Desde el inicio, Borges nos ubica muy rápido ante los pensamientos desesperados de un hombre al que lo abruman las muchas horas de un descanso inalcanzable. Por eso este hombre siente que «de fierro / de encorvados tirantes de enorme fierro tiene que ser la noche, / para que no la revienten ni la desfonden / las muchas cosas que mis abarrotados ojos han visto, / las duras cosas que insoportablemente la pueblan».

El insomnio de Borges, sin dudas, equivale a una pesadilla, pero magnificada de manera perversa por algo que la agrava: está construida con los ojos abiertos. Pareciera —por lo que nos va narrando el autor sin caer en la alucinación, pero pisando su abismo— que la realidad se hace cada vez más terrible si no llega el sueño a diluirla. Por ello describe lo que su «cuerpo ha fatigado»: episodios cotidianos, objetos, imágenes terribles y a la vez usuales, como «vagones de largo ferrocarril» o «un banquete de hombres que se aborrecen». Al fin, como un estribillo resignado, el horror se vierte en dos versos magníficos y angustiados: «el universo de esta noche tiene la vastedad / del olvido y la precisión de la fiebre».



Por varios fragmentos más, la angustia insomne contamina cada mínima porción de la realidad palpable, y arroja sobre el que nos habla en el poema el golpe de «la historia universal», que conlleva «los rumbos minuciosos de la muerte en las caries dentales». Y a medida que avanza el poema, el lector va cayendo en ese delirio sofrenado; siente, con el poeta, que todo se torna en una carga hecha de «alambre, terraplenes, papeles muertos, sobras de Buenos Aires». La realidad nocturna pone en duda, entonces, las mayores certezas, pero el terror radica en que no todos lo advierten: «ningún hombre ha muerto en el tiempo, ninguna mujer, ningún muerto, / porque esta inevitable realidad de fierro y de barro / tiene que atravesar la indiferencia de cuantos estén dormidos o muertos».

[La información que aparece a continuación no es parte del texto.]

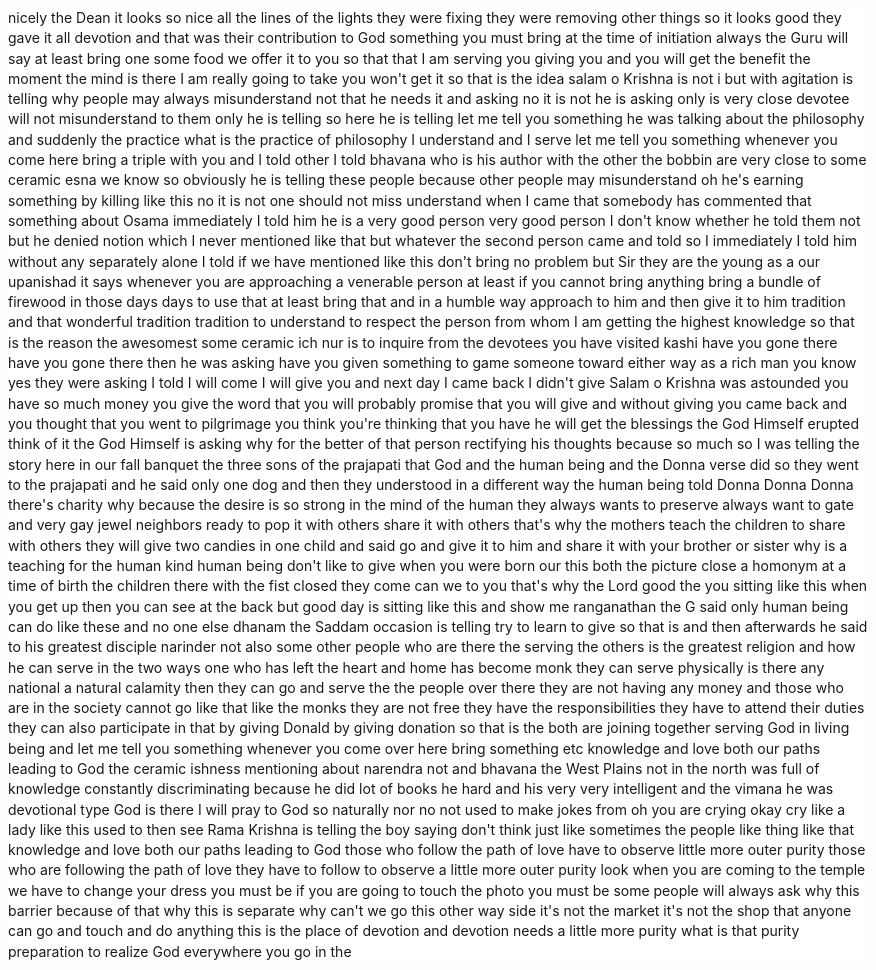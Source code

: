 nicely the Dean it looks so nice all the lines of the lights they were fixing they were removing other things so it looks good they gave it all devotion and that was their contribution to God something you must bring at the time of initiation always the Guru will say at least bring one some food we offer it to you so that that I am serving you giving you and you will get the benefit the moment the mind is there I am really going to take you won't get it so that is the idea salam o Krishna is not i but with agitation is telling why people may always misunderstand not that he needs it and asking no it is not he is asking only is very close devotee will not misunderstand to them only he is telling so here he is telling let me tell you something he was talking about the philosophy and suddenly the practice what is the practice of philosophy I understand and I serve let me tell you something whenever you come here bring a triple with you and I told other I told bhavana who is his author with the other the bobbin are very close to some ceramic esna we know so obviously he is telling these people because other people may misunderstand oh he's earning something by killing like this no it is not one should not miss understand when I came that somebody has commented that something about Osama immediately I told him he is a very good person very good person I don't know whether he told them not but he denied notion which I never mentioned like that but whatever the second person came and told so I immediately I told him without any separately alone I told if we have mentioned like this don't bring no problem but Sir they are the young as a our upanishad it says whenever you are approaching a venerable person at least if you cannot bring anything bring a bundle of firewood in those days days to use that at least bring that and in a humble way approach to him and then give it to him tradition and that wonderful tradition tradition to understand to respect the person from whom I am getting the highest knowledge so that is the reason the awesomest some ceramic ich nur is to inquire from the devotees you have visited kashi have you gone there have you gone there then he was asking have you given something to game someone toward either way as a rich man you know yes they were asking I told I will come I will give you and next day I came back I didn't give Salam o Krishna was astounded you have so much money you give the word that you will probably promise that you will give and without giving you came back and you thought that you went to pilgrimage you think you're thinking that you have he will get the blessings the God Himself erupted think of it the God Himself is asking why for the better of that person rectifying his thoughts because so much so I was telling the story here in our fall banquet the three sons of the prajapati that God and the human being and the Donna verse did so they went to the prajapati and he said only one dog and then they understood in a different way the human being told Donna Donna Donna there's charity why because the desire is so strong in the mind of the human they always wants to preserve always want to gate and very gay jewel neighbors ready to pop it with others share it with others that's why the mothers teach the children to share with others they will give two candies in one child and said go and give it to him and share it with your brother or sister why is a teaching for the human kind human being don't like to give when you were born our this both the picture close a homonym at a time of birth the children there with the fist closed they come can we to you that's why the Lord good the you sitting like this when you get up then you can see at the back but good day is sitting like this and show me ranganathan the G said only human being can do like these and no one else dhanam the Saddam occasion is telling try to learn to give so that is and then afterwards he said to his greatest disciple narinder not also some other people who are there the serving the others is the greatest religion and how he can serve in the two ways one who has left the heart and home has become monk they can serve physically is there any national a natural calamity then they can go and serve the the people over there they are not having any money and those who are in the society cannot go like that like the monks they are not free they have the responsibilities they have to attend their duties they can also participate in that by giving Donald by giving donation so that is the both are joining together serving God in living being and let me tell you something whenever you come over here bring something etc knowledge and love both our paths leading to God the ceramic ishness mentioning about narendra not and bhavana the West Plains not in the north was full of knowledge constantly discriminating because he did lot of books he hard and his very very intelligent and the vimana he was devotional type God is there I will pray to God so naturally nor no not used to make jokes from oh you are crying okay cry like a lady like this used to then see Rama Krishna is telling the boy saying don't think just like sometimes the people like thing like that knowledge and love both our paths leading to God those who follow the path of love have to observe little more outer purity those who are following the path of love they have to follow to observe a little more outer purity look when you are coming to the temple we have to change your dress you must be if you are going to touch the photo you must be some people will always ask why this barrier because of that why this is separate why can't we go this other way side it's not the market it's not the shop that anyone can go and touch and do anything this is the place of devotion and devotion needs a little more purity what is that purity preparation to realize God everywhere you go in the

El final del poema es devastador, porque no hay conclusión feliz, y el espanto que persigue al insomne se avizora con una certidumbre de la que no se puede escapar. Sabe lo que viene, sabe que «toscas nubes color borra de vino infamarán el cielo», que al fin amanecerá en sus «párpados apretados». 

Tantas veces, y mucho más en nuestro hastiado presente argentino, me ha parecido que ese insomnio que dibuja Borges en su poema no tiene nada que ver con el acto fisiológico de dormir. He creído, más bien, que el poema es la metáfora de una Argentina en vela, que se alarga obscenamente en sus formas más oscuras, con la tortura de no permitir el descanso que nos deje luego sortear los “charcos de plata fétida». Vemos que pasaron 20 años desde la debacle feroz de 2001, que ya pronto estamos en otra equivalente, y no hemos conseguido desde aquel entonces más que meras duermevelas, tan breves que incluso prolongan el padecer. Quitan el sueño la pobreza, la dilapidación, la demagogia, la impunidad. Quita el sueño la peste. Vemos, hoy de nuevo frente a nosotros «un espejo incesante» que no parece darnos tregua: el país pesa y la vigilia no acaba. Sí, como en el nombre de su libro, el insomnio de Borges era otro, pero el de este país es todavía el mismo. E igual de atroz.


(*) En su libro La cifra, de 1981, Borges volvió al desvelo con Dos formas del insomnio, breve texto en prosa con el estilo de una anotación entre poética y ensayística.